Some people say that God is in the details. Others say it’s the Devil. Whichever it is, and whatever kind of writer you are, details matter.
Over the decades, I’ve read hundreds and hundreds of magazine stories. Most of them were pleasant enough to pass the time with a cup of coffee and a biscuit, but left no lasting impression. A few, though, stand out; almost always because the writers messed up on details.
There was one I read years ago where someone was planting potatoes just before Christmas. I think this bothered me most as I am sure one of our home-spun English detectives – possibly Father Brown or Miss Marple – caught the criminal specifically because of their lack of gardening skills: they were digging where they shouldn’t, when they shouldn’t. In the magazine story the gardening scene was there to add atmosphere, but what it did instead was cause a distraction.

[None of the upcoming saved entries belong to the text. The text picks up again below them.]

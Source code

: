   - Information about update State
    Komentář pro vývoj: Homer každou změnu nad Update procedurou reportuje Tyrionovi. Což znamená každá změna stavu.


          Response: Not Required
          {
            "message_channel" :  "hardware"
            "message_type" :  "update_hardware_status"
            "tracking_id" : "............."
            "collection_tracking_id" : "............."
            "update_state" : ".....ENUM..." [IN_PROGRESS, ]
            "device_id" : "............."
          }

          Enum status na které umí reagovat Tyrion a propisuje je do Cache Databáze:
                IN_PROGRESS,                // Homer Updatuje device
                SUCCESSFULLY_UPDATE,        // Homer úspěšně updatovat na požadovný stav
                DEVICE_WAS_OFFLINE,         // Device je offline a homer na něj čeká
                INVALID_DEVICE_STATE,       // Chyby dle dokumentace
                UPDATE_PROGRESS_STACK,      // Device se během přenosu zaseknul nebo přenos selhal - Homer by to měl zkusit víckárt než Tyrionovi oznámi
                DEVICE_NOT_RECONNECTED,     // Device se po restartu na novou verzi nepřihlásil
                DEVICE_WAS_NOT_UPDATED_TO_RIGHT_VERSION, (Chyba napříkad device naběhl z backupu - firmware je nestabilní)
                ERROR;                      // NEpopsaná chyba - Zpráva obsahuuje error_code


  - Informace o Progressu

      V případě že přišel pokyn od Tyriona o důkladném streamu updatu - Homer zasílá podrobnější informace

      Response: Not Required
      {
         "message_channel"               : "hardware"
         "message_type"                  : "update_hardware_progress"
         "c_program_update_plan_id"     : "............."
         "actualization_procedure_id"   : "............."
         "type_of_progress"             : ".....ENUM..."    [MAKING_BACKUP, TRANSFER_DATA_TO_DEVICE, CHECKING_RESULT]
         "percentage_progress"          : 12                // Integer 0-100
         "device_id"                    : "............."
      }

The latest irritation is a story that describes the narrator walking across the fields in city shoes, trying to avoid “sheep pats”.
I am more familiar than I’d like to be with cow pats, and fully aware of how unpleasant they can be when fresh or after recent rain, but what sheep leave behind is quite different, dry and pellet-like, like rabbit droppings.
In the story, the animal poo was purely incidental – the heroine didn’t slip and need to be rescued or anything like that – so it’s a pity that the non-standard expression caught my attention. I suspect the writer might have been trying to avoid a cliché, but a magazine story is not the place for experimenting with creative phrasing.
I suppose it doesn’t matter much, but it irritated me that a writer would be so unfamiliar with the world around them and that the editor wouldn’t notice.
That said, it gives me an excuse to post an old draft poem about sheep.
Sheep and plate-glass window
They stare at a second flock
of half-familiar faces. One
approaches, sees her doppelgänger
break from the group and walk
towards her. Two pairs of hooves
clip on patio flags. She pauses.
Draws closer.
Blunt muzzles meet; pink nostrils
flare quick breath that dulls the glass
then fades. Behind her, her lamb bleats
and frets; he bobs a billy-goat threat
but skitters sideways
when his shadow twin responds.
I think it’s still a draft, although the incident it’s based on happened some six years ago: we used to let our neighbour graze his small flock of sheep in our back garden – that’s them in the photo above. The day after we had our old door replaced with French windows, I was working at the kitchen table, but got very little done all afternoon as I was far too distracted watching them flirting and feinting with the doppelflock.